Why I'm Not Wishing Away The Teenage Years

by Lori Istok
Lori Istok

On my daughter’s fourteenth birthday, I posted two photos of her on social media: a current photo, alongside an adorable picture of her as a toddler. I captioned my post “How time flies!”

Logging into Instagram later that day, I saw that my daughter had also posted a photo of herself in honor of her birthday. Her hashtag read “finally14.”

“How time flies” versus “finally 14.” The irony of this did not escape me. The years, which had passed for me in the blink of an eye, were truly a lifetime for her.

These days it’s hard to get my teenage daughter out of the house before noon on the days when she doesn’t have school. She sleeps late, lingers over breakfast, and then likes to climb back under the covers to check texts and emails, watch YouTube videos, or take BuzzFeed quizzes. It seems like only yesterday when she, not yet two-years-old, would toddle over to our apartment door, shoes in hand, and say, “Out?” eager to go on an adventure the instant she awoke.

How does that saying go? “The days are long, but the years are short.” I remember a beautiful fall day in Brooklyn when my fourteen-month-old and I collected acorns in Prospect Park for hours. She delighted in picking them up off the ground and stuffing her pockets full, carrying the overflow in her shirt. When she could no longer hold any more acorns, we took them out of her pockets one at a time, counting them, and then put them back in her pockets again.

My daughter could have repeated this task happily all day. In fact, when we finally returned to our apartment, she invented a new variation on the game, placing the acorns one by one in a bucket, and then dumping them out on the rug to count before starting all over again. The days are long, but the years are short.

I go into my son’s room to tuck him in, savoring the task since I imagine it won’t be long before my eleven-year-old no longer wishes to be tucked in. As I pull the blanket up to his chin, I am amazed at how tall he’s become! His body stretches the entire length of his twin-size bed — my boy who was only eleven inches long, weighing a mere one pound, seven ounces at his extremely premature birth.

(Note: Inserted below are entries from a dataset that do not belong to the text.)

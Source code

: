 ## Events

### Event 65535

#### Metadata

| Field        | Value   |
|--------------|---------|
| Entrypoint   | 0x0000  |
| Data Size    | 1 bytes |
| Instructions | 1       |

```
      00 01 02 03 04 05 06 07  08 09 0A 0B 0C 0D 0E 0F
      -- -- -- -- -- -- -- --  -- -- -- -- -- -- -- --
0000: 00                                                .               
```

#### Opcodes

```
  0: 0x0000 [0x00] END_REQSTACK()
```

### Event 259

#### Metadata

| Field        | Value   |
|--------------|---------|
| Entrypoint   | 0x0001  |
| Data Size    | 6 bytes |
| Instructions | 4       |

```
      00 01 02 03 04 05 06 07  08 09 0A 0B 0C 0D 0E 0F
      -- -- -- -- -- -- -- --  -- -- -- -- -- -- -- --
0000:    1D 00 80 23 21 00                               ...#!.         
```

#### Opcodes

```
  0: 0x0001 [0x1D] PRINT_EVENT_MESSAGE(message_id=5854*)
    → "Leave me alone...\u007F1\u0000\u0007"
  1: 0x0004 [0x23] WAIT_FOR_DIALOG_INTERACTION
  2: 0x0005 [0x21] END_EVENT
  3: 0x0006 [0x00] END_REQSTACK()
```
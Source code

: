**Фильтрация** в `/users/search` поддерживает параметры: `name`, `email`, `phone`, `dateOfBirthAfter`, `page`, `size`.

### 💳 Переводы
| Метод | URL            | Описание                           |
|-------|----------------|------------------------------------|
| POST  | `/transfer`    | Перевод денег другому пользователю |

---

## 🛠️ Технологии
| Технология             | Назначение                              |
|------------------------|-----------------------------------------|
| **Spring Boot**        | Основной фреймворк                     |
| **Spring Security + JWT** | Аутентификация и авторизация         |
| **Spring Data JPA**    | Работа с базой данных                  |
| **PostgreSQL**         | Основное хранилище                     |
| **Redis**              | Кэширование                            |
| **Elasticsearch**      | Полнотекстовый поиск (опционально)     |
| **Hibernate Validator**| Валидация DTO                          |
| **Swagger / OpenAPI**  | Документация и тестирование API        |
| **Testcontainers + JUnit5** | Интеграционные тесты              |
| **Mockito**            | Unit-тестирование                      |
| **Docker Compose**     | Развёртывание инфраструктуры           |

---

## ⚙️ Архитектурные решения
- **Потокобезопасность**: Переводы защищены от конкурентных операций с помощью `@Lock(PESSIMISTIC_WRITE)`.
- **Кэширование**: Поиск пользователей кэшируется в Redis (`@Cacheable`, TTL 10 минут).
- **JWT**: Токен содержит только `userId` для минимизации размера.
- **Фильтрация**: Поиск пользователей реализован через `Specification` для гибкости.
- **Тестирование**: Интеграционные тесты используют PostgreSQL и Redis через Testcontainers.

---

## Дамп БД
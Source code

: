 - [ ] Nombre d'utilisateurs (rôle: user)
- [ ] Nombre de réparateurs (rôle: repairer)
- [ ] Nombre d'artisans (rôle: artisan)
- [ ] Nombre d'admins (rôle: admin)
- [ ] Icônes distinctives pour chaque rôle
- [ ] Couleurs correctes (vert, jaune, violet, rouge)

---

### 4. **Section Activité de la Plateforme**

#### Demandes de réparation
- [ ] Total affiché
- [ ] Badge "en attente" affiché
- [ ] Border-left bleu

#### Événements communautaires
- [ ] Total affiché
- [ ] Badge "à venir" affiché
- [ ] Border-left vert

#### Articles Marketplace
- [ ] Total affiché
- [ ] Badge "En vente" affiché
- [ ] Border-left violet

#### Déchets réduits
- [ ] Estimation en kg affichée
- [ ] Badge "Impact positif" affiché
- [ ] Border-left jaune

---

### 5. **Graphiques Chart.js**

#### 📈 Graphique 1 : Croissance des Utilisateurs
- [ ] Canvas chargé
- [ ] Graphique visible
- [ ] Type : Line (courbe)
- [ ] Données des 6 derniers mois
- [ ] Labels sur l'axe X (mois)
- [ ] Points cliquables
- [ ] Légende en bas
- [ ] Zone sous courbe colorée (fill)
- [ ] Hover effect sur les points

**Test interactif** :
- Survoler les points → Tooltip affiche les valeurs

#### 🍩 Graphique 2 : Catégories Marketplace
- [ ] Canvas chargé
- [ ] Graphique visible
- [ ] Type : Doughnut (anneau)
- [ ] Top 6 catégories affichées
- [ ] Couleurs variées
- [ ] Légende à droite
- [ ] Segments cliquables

“You’re bigger than the bathtub!” I tease, reminding him of the time he’d exclaimed this very thing in delight, upon realizing he’d grown and his body now reached from one end of the tub to the other when he bathed.

He grins, still my little boy for at least this one moment. And yet, he will groan and roll his eyes the next day when I forget the preferred terminology and ask if he’d like a play date with a friend, rather than asking if he’d like to have a friend over to hang out. The teenage years, with their eye-rolling and sarcasm, are just around the corner.

Sure enough, that eleven-year-old boy recently celebrated his thirteenth birthday. “Is William turning thirteen?!”my daughter asked in disbelief. Even to her, it seemed impossible.

“Yes,” I replied, “Soon I’ll have no more little kids…only teenagers.”

Almost at the same time, my daughter cried out, “Sorry!” and my son, “Good luck!” Their reaction made me laugh, and although it is difficult raising two teenagers, I would not have it any other way. For isn’t that our job as parents: to raise our children from infancy through childhood, into the teenage years, and finally on to adulthood and independence? I am not sorry to have teenagers; I am sorry not to have young children anymore though.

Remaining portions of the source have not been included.